| reviewed by Charles T. Markee | [more] [back] |
Family Resemblances (Un air De Famille - 1996 - subtitles)
The title of this excellent French film should have been "Dysfunction: a Family Case Study." It has some wonderful examples of angst, spite, intolerance, animosity and disillusionment all counterbalanced in the storyline by one character, Denis, a lowly waiter employee in the family cafe. It begins when two brothers, one wife, a sister and their mother meet at the cafe to celebrate the wife's 35th birthday.
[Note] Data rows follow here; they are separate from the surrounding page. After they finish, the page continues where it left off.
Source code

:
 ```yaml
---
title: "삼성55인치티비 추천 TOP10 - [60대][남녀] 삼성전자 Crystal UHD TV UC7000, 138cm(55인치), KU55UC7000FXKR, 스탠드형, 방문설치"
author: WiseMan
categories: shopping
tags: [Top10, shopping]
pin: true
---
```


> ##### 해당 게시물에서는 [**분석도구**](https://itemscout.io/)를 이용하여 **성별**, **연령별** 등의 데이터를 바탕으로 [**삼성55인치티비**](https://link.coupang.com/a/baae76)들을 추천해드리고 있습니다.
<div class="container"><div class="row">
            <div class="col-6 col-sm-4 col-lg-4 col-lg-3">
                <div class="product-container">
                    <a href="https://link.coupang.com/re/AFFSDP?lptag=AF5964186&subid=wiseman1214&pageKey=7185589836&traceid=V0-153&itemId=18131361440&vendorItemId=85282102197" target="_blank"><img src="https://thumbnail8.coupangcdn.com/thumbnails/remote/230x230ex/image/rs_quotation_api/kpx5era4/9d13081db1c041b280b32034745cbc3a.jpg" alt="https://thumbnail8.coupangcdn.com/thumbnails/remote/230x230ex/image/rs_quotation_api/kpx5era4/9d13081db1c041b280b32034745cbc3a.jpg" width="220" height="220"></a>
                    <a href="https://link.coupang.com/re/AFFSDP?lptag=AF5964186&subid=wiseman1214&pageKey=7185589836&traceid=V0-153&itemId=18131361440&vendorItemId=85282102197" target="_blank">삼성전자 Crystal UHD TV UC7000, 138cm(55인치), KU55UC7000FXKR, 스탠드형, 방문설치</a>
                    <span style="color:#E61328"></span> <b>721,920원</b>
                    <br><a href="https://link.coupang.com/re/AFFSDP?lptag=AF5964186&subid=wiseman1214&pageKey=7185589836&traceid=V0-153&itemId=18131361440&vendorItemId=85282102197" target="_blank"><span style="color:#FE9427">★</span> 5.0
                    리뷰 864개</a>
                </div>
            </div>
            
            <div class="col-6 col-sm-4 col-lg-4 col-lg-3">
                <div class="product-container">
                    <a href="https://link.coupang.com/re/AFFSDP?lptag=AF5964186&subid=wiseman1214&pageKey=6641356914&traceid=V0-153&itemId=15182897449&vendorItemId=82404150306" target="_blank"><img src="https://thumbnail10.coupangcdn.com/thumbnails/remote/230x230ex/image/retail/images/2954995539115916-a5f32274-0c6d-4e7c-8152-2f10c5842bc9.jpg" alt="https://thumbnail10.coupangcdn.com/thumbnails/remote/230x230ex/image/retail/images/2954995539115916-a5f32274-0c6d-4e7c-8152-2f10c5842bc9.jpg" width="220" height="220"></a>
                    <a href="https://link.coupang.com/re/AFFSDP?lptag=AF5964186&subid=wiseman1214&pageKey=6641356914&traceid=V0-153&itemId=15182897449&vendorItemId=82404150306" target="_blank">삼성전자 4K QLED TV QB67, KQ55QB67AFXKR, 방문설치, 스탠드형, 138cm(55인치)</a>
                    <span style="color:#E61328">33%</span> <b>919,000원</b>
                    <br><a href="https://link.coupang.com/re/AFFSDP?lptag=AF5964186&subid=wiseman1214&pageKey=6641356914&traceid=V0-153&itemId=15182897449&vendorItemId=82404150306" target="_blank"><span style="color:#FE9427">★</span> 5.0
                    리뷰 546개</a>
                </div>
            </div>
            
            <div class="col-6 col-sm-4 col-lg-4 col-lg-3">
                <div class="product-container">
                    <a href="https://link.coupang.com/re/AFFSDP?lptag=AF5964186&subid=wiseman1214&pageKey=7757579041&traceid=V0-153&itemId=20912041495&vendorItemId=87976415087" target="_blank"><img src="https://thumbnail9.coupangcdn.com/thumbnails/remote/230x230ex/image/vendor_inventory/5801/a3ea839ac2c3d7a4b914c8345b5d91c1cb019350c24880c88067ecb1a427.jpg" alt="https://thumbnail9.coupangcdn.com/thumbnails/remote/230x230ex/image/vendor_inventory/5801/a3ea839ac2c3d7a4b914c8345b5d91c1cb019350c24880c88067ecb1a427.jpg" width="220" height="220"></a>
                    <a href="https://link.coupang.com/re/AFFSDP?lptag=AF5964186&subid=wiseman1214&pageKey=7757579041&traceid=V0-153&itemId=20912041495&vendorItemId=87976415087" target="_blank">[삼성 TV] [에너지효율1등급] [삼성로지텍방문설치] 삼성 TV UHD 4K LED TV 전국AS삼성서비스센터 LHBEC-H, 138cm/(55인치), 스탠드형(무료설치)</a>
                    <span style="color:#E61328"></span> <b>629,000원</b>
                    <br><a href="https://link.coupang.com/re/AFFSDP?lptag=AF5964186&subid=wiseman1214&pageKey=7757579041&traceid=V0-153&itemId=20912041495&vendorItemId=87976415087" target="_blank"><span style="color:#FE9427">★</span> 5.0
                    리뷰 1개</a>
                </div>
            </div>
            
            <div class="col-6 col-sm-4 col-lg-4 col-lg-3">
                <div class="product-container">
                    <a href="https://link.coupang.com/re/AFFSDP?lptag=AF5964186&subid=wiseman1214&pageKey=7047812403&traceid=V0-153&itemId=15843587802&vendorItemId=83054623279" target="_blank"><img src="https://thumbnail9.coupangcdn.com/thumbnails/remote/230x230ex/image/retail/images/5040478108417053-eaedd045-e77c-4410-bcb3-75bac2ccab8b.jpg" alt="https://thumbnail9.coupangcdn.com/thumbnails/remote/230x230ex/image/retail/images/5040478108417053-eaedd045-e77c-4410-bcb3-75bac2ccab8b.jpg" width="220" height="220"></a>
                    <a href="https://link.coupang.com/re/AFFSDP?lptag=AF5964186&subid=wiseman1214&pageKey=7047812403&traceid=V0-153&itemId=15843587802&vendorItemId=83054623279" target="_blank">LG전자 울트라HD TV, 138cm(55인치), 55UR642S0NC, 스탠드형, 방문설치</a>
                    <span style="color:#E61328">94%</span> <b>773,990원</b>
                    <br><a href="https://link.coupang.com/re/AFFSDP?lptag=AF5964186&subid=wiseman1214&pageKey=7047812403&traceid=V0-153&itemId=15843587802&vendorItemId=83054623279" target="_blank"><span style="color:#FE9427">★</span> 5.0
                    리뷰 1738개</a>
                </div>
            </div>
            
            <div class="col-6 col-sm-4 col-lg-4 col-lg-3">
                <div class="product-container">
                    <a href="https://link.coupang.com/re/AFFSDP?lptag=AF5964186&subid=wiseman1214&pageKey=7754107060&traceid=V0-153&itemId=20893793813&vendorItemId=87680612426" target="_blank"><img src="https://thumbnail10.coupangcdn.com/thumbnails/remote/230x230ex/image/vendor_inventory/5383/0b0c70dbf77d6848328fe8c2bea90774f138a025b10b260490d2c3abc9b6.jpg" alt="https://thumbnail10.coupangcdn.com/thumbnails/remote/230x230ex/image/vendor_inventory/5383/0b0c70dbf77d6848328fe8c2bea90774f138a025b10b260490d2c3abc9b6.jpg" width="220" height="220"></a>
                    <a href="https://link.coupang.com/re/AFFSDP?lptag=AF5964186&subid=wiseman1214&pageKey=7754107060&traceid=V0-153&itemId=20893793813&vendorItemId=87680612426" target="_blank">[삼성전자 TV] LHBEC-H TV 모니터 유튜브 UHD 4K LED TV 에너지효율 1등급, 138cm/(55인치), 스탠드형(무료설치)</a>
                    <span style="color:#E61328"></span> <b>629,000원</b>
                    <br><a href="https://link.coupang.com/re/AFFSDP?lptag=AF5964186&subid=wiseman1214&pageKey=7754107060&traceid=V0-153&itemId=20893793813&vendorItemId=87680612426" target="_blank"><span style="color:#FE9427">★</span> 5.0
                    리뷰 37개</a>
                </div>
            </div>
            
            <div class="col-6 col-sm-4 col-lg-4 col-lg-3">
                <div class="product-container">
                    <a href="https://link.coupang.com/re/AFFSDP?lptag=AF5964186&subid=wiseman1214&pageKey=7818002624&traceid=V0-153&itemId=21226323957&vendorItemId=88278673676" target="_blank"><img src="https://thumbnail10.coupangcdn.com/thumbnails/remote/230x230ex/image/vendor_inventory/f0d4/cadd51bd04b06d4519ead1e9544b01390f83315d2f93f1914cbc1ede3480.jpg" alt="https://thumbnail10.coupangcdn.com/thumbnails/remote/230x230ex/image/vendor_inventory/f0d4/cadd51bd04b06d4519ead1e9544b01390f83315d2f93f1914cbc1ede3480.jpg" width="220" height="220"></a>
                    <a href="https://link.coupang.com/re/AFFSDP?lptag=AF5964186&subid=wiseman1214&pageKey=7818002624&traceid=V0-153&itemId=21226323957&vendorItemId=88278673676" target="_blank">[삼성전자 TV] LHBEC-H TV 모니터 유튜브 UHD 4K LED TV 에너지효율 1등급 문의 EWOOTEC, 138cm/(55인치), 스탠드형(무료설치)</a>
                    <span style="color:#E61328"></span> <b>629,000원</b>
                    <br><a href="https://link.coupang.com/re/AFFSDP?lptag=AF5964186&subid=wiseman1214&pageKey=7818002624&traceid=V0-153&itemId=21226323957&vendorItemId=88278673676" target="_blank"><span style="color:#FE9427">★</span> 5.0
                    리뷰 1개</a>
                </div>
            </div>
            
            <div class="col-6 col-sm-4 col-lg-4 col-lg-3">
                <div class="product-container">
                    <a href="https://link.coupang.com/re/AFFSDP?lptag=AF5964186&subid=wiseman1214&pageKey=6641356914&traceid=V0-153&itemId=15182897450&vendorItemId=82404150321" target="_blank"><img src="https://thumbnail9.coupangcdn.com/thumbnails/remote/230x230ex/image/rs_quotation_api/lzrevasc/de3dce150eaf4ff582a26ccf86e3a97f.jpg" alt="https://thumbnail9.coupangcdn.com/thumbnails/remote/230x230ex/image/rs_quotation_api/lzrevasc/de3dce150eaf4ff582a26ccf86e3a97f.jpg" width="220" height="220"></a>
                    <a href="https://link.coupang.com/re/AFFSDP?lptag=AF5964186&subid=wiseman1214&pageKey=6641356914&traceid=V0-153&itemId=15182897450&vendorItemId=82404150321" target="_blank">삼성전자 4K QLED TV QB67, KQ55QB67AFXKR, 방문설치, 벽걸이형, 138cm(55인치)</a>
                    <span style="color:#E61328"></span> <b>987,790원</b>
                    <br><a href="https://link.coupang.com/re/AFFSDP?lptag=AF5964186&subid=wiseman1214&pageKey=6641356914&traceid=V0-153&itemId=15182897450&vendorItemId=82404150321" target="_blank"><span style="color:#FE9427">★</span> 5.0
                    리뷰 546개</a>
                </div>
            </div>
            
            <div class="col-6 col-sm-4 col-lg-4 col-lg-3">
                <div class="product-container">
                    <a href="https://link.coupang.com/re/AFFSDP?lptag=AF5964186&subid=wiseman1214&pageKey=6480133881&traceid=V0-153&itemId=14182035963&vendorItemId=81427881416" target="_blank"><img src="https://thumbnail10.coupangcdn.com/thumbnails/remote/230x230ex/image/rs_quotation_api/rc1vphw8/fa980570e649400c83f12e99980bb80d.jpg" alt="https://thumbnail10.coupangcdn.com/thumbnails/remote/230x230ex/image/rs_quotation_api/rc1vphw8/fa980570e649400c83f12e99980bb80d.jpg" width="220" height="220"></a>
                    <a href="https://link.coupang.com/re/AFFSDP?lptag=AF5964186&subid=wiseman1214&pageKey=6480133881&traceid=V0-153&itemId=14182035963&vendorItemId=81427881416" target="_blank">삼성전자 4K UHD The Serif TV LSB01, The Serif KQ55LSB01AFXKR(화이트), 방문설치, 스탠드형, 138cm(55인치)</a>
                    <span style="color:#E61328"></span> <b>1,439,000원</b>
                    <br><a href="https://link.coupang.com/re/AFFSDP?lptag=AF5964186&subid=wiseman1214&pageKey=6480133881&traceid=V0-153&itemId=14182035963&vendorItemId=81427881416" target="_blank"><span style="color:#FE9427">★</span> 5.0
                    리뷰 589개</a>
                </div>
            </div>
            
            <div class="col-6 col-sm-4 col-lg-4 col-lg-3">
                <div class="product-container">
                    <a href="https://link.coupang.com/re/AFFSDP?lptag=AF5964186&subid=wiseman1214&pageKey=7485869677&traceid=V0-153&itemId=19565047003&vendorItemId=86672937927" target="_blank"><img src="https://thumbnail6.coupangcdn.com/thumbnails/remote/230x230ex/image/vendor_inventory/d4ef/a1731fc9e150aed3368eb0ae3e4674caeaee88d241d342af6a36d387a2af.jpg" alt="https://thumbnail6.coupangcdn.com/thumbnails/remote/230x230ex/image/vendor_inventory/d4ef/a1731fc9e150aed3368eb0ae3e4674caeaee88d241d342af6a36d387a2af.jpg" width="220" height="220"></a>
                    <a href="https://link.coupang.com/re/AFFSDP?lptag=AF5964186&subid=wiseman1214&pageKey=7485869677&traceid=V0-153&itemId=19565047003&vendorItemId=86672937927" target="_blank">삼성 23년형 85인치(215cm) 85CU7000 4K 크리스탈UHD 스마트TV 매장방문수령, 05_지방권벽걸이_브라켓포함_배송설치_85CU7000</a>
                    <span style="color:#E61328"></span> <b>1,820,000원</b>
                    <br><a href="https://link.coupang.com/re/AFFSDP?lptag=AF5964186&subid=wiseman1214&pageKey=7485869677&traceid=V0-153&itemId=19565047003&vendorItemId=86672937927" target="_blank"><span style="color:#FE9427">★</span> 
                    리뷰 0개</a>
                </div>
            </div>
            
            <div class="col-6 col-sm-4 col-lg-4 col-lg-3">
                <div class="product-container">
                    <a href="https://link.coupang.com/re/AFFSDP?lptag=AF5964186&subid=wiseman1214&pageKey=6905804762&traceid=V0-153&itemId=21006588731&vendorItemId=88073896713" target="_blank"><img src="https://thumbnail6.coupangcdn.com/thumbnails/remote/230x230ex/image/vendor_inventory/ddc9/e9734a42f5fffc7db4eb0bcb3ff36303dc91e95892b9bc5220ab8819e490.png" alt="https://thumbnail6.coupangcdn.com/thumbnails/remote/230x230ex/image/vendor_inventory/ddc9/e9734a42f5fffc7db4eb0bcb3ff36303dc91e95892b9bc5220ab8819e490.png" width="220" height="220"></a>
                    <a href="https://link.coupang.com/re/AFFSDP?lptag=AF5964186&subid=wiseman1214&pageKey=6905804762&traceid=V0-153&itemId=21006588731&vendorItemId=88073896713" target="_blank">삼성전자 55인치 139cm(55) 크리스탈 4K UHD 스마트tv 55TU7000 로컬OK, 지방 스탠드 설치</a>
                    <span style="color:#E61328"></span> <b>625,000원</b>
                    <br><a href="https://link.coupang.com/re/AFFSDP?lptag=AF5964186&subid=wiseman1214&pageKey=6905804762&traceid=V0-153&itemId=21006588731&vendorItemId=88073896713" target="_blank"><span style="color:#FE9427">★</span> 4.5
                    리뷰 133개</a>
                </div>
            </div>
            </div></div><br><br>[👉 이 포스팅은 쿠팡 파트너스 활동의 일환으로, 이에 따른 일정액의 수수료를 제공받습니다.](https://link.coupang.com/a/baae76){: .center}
The actors who play the brother, Henri, who runs the cafe and the sister, Betty are both also the playwrights who wrote the play this film is based on. In the story, Henri's wife has just left him for some time apart so he's furious, the sister, Betty is indifferent and sulking, the other brother, Philippe is tense, self involved and critical, Yolande, his suppressed, trophy wife cowers, and the mother of the three siblings comments with a spiteful, vitriolic tongue.
There's no shortage of problems to launch the story and all the family members exhibit an overt nastiness. Denis, the waiter, and Socrates the dog are the only ones that seem capable of a reasonable perspective. This short vignette takes place in an afternoon and evening within the cafe, one locale, and it's engaging from the start. Anxiety, anger and tempers escalate in cascades of biting dialogue. The plotline develops in successive emotional explosions.
In confusing contrast, there are occasional flashbacks to the sibling's time as children with both their parents when they all played together. It adds mystery. What early life antecedent could have changed them so much?
All of this bombastic interaction plays out with the hint of potential improvement. The zebra's stripes don't change, but you wonder at the end if some of the edges might fade just a little.
There were a few cases of bad translation in the subtitles.
Reviewed August 24, 2005 Copyright 2005 Charles T. Markee
Not rated, but at least PG-13 for the use language.